Let us arise and plant
April 10, 2014 3:50 AM   Subscribe

The legacy of John Evelyn’s Sylva in 1664, on behalf of the Royal Society, the courtier, garden designer, entrepreneur, bee-keeper, connoisseur, author & celebrated diarist John Evelyn published Sylva, or a Discourse of Forest-Trees, and the Propagation of Timber in His Majesties Dominions, which is supposed to have significantly influenced [PDF] forestry in the UK over the succeeding centuries. Now, ‘silvologist’ Gabriel Hemery and artist Sarah Simblet have produced a new work inspired by Evelyn’s—The New Sylva: A Discourse of Forest & Orchard Trees for the Twenty-First Century.
posted by misteraitch (4 comments total) 9 users marked this as a favorite
Quite lovely. Simblet's illustrations are breathtaking. The combination of themes of Britishness, forestry and respectful replacement means I can't help but think of the story of New College, Oxford's oaken beams.
posted by Rock Steady at 4:55 AM on April 10, 2014 [1 favorite]

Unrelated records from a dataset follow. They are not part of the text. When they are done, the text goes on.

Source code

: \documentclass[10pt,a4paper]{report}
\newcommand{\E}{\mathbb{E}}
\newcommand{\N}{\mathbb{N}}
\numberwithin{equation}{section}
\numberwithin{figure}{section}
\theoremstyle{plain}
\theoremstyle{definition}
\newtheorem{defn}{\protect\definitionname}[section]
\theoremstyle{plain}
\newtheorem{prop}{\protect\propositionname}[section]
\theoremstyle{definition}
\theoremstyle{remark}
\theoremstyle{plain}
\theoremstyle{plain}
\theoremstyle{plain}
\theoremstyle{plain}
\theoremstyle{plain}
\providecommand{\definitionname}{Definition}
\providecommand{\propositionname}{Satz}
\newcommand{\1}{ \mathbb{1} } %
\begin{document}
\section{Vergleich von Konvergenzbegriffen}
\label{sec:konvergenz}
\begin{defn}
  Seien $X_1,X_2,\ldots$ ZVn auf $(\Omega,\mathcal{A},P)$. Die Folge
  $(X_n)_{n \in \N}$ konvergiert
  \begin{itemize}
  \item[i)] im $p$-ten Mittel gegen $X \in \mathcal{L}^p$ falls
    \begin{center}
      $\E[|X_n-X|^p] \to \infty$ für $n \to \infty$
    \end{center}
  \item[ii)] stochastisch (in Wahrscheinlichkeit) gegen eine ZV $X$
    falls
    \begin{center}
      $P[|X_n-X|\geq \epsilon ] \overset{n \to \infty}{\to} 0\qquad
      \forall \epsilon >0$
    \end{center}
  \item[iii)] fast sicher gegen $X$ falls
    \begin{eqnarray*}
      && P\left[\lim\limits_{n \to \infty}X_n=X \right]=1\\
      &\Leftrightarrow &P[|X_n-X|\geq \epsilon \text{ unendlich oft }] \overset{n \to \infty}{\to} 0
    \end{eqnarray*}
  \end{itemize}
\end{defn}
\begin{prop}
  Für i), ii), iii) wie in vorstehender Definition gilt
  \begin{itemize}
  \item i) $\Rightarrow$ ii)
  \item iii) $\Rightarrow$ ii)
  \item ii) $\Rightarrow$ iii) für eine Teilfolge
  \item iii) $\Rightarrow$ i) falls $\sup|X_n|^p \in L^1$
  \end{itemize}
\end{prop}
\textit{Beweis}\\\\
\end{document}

Note: the third link in the post goes to a copy of vol. 2 only of Evelyn’s Sylva at archive.org: I’d intended to link to both volumes: Vol. 1; Vol. 2.
posted by misteraitch at 5:22 AM on April 10, 2014

Plate o' shrimp. Sort of. I was just thinking yesterday about olives, and seed dispersal, and if olive trees still have the animal(s) around that ate and dispersed the fruit, or is human agriculture the only such vector now? We think of sheep and so on as "domesticated" but it seems to me olives and etc are no less domesticated.

Just an idle thought whilst I ate my olives that were grown and processed so a human can eat them, not whatever animals still, or used to.
posted by clvrmnky at 5:55 AM on April 10, 2014

Corn is pretty damn domesticated. You might as well call Iowa "Fidowa." You know, because corn dogs or whatever.